The Intersecting Axes of Power: A Review of Perundevi’s Feminist Critique

October 25, 2025

Perundevi. (2019). Udal-paal-porul: Pāliyal vaṉmuṟai eṉum camūkac ceyalpāṭu. Kalachuvadu Publications.

Perundevi. (2021). Desam-saathi-samayam: Adhikarathai purindhukollal. Kalachuvadu Publications.

It is a rare gift for a preeminent poet also to be one of a generation’s most formidable public intellectuals. In the contemporary landscape of Tamil letters, Perundevi has firmly established herself as one of its most essential critical voices. Celebrated for her vital contributions to contemporary Tamil poetry, she straddles the worlds of creative intuition and scholarly rigor with a grace that belies the fierce urgency of her work. Her prolific output as a poet and fiction writer is matched by the incisive power of her critical essays. In her collections, including Udal-Paal-Porul: Pāliyal Vaṉmuṟai eṉum Camūkac Ceyalpāṭu (Body-Sex-Object: Sexual Violence as a Social Practice) and Desam-Saathi-Samayam: Adhikarathai Purindhukollal (Nation-Caste-Religion: Understanding Power), she undertakes a profound intellectual excavation. A Professor at Siena College, Perundevi brings a formidable scholarly vision to her work, drawing on her academic background in cultural anthropology and South Asian religions to seamlessly connect ancient myths, colonial histories, and contemporary media events, delving beneath the surface of social phenomena to uncover the intricate, intersecting roots of power.

Her work, taken as a whole, posits a central thesis: that power operates through interconnected axes, where the regulation of gender and sexuality is inextricably linked to the dominant ideologies of nation, caste, and religion.

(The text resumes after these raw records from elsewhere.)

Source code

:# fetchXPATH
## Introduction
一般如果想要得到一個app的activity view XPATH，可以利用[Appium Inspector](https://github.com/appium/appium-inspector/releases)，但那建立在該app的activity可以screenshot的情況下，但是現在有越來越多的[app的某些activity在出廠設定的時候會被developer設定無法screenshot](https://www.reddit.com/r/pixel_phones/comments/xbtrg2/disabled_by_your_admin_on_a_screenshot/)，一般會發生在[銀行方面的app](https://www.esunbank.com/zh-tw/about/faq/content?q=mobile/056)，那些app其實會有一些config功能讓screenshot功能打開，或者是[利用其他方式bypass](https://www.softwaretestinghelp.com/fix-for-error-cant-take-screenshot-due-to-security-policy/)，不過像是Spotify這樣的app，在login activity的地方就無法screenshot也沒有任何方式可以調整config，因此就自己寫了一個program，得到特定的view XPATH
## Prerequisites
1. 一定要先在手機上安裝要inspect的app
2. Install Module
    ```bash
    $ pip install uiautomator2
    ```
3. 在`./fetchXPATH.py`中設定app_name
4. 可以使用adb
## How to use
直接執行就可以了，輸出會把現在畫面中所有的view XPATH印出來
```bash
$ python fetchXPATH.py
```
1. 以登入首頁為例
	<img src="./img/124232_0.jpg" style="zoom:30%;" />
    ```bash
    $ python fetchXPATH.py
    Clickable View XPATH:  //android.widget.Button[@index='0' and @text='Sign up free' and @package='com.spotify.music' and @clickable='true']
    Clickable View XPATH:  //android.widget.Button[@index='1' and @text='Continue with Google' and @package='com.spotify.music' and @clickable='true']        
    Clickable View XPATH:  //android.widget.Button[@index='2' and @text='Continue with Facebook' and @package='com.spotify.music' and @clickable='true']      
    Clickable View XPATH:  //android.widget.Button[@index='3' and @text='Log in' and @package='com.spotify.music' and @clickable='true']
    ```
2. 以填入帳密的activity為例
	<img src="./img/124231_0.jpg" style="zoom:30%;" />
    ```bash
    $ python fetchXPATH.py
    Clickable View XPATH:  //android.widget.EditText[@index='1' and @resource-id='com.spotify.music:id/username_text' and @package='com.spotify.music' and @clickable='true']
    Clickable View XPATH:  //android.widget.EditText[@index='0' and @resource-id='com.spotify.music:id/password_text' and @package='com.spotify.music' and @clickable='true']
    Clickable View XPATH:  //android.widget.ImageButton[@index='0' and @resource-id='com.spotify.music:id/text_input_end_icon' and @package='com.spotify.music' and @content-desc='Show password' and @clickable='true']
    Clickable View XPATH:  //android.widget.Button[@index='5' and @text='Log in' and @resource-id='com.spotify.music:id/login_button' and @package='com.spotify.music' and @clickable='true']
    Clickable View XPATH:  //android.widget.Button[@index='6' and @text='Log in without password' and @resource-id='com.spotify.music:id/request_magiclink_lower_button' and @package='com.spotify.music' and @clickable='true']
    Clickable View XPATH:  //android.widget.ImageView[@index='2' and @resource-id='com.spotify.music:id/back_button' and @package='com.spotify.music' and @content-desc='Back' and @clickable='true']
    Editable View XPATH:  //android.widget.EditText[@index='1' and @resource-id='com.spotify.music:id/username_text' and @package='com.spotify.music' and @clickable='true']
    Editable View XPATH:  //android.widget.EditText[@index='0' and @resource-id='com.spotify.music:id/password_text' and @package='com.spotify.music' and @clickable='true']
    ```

Across her work, a single, resonant chord is struck: power is not a monolith but a rhizome. At the heart of this vision is a sophisticated theoretical framework deeply indebted to post-structuralist feminism, particularly the work of philosopher Judith Butler. Perundevi explicitly rejects essentialist understandings of “man” or “woman,” deliberately employing the Tamil term tannilai (subject/subjectivity) over suyam (self) to emphasise that identity is not a pre-given essence but is a constant state of becoming, forged in the crucible of social and historical forces and their attendant discourses. This lens offers a devastatingly clear insight: sexual violence is not a mere sequence of criminal acts but a complex “social practice” (camūkac ceyalpāṭu), a brutal, systemic ritual designed to produce and police gendered subjects within a suffocating heteronormative order. As she clarifies, her focus is on “the social violence that regulates sexualities,” shifting the analysis from singular events to the continuous, systemic pressures that shape and control individuals. By refusing to place caste, gender, and religion in separate intellectual silos, she reveals the deep, unifying grammar of oppression.

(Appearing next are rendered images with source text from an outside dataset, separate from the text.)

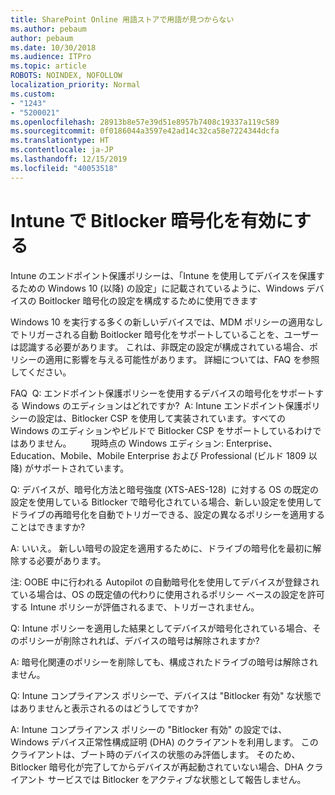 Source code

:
 ```yaml
---
title: SharePoint Online 用語ストアで用語が見つからない
ms.author: pebaum
author: pebaum
ms.date: 10/30/2018
ms.audience: ITPro
ms.topic: article
ROBOTS: NOINDEX, NOFOLLOW
localization_priority: Normal
ms.custom:
- "1243"
- "5200021"
ms.openlocfilehash: 28913b8e57e39d51e8957b7408c19337a119c589
ms.sourcegitcommit: 0f0186044a3597e42ad14c32ca58e7224344dcfa
ms.translationtype: HT
ms.contentlocale: ja-JP
ms.lasthandoff: 12/15/2019
ms.locfileid: "40053518"
---
```

# <a name="enabling-bitlocker-encryption-with-intune"></a>Intune で Bitlocker 暗号化を有効にする

Intune のエンドポイント保護ポリシーは、「Intune を使用してデバイスを保護するための Windows 10 (以降) の設定」に記載されているように、Windows デバイスの Boitlocker 暗号化の設定を構成するために使用できます

Windows 10 を実行する多くの新しいデバイスでは、MDM ポリシーの適用なしでトリガーされる自動 Boitlocker 暗号化をサポートしていることを、ユーザーは認識する必要があります。 これは、非既定の設定が構成されている場合、ポリシーの適用に影響を与える可能性があります。 詳細については、FAQ を参照してください。


FAQ  Q: エンドポイント保護ポリシーを使用するデバイスの暗号化をサポートする Windows のエディションはどれですか?
 A: Intune エンドポイント保護ポリシーの設定は、Bitlocker CSP を使用して実装されています。すべての Windows のエディションやビルドで Bitlocker CSP をサポートしているわけではありません。 
      現時点の Windows エディション: Enterprise、Education、Mobile、Mobile Enterprise および Professional (ビルド 1809 以降) がサポートされています。




Q: デバイスが、暗号化方法と暗号強度 (XTS-AES-128)  に対する OS の既定の設定を使用している Bitlocker で暗号化されている場合、新しい設定を使用してドライブの再暗号化を自動でトリガーできる、設定の異なるポリシーを適用することはできますか?

A: いいえ。 新しい暗号の設定を適用するために、ドライブの暗号化を最初に解除する必要があります。

注: OOBE 中に行われる Autopilot の自動暗号化を使用してデバイスが登録されている場合は、OS の既定値の代わりに使用されるポリシー ベースの設定を許可する Intune ポリシーが評価されるまで、トリガーされません。




Q: Intune ポリシーを適用した結果としてデバイスが暗号化されている場合、そのポリシーが削除されれば、デバイスの暗号は解除されますか?

A: 暗号化関連のポリシーを削除しても、構成されたドライブの暗号は解除されません。




Q: Intune コンプライアンス ポリシーで、デバイスは "Bitlocker 有効" な状態ではありませんと表示されるのはどうしてですか?

A: Intune コンプライアンス ポリシーの "Bitlocker 有効" の設定では、 Windows デバイス正常性構成証明 (DHA) のクライアントを利用します。 このクライアントは、ブート時のデバイスの状態のみ評価します。 そのため、Bitlocker 暗号化が完了してからデバイスが再起動されていない場合、DHA クライアント サービスでは Bitlocker をアクティブな状態として報告しません。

Integral to this intellectual project is a conscious and deliberate philosophy of language. Perundevi recognizes that to introduce new theoretical paradigms into Tamil discourse is to forge a new lexicon, a task she undertakes with intellectual precision, even at the risk of challenging readerly comfort. In her preface to Udal-Paal-Porul, she reflects on the difficulty of finding appropriate technical terms/jargons (kalaiccoṟkaḷ), noting that a word like etirpāliyal (heteronormativity) might initially appear “coarse” (karuṭumuraṭākat terikiṟatu). However, she defends this aesthetic choice as a necessity for intellectual progress, asking, “But without words that we are not so accustomed to, how can we advance new approaches, new inquiries?” Her prose is not for adornment; it is a precise tool for deconstruction, deliberately moving beyond lyrical ease and “worn-out slogans” to build a vocabulary capable of dismantling entrenched power structures. This forging of new kalaiccoṟkaḷ is itself a political act, creating the very language needed to articulate a new vision of social reality.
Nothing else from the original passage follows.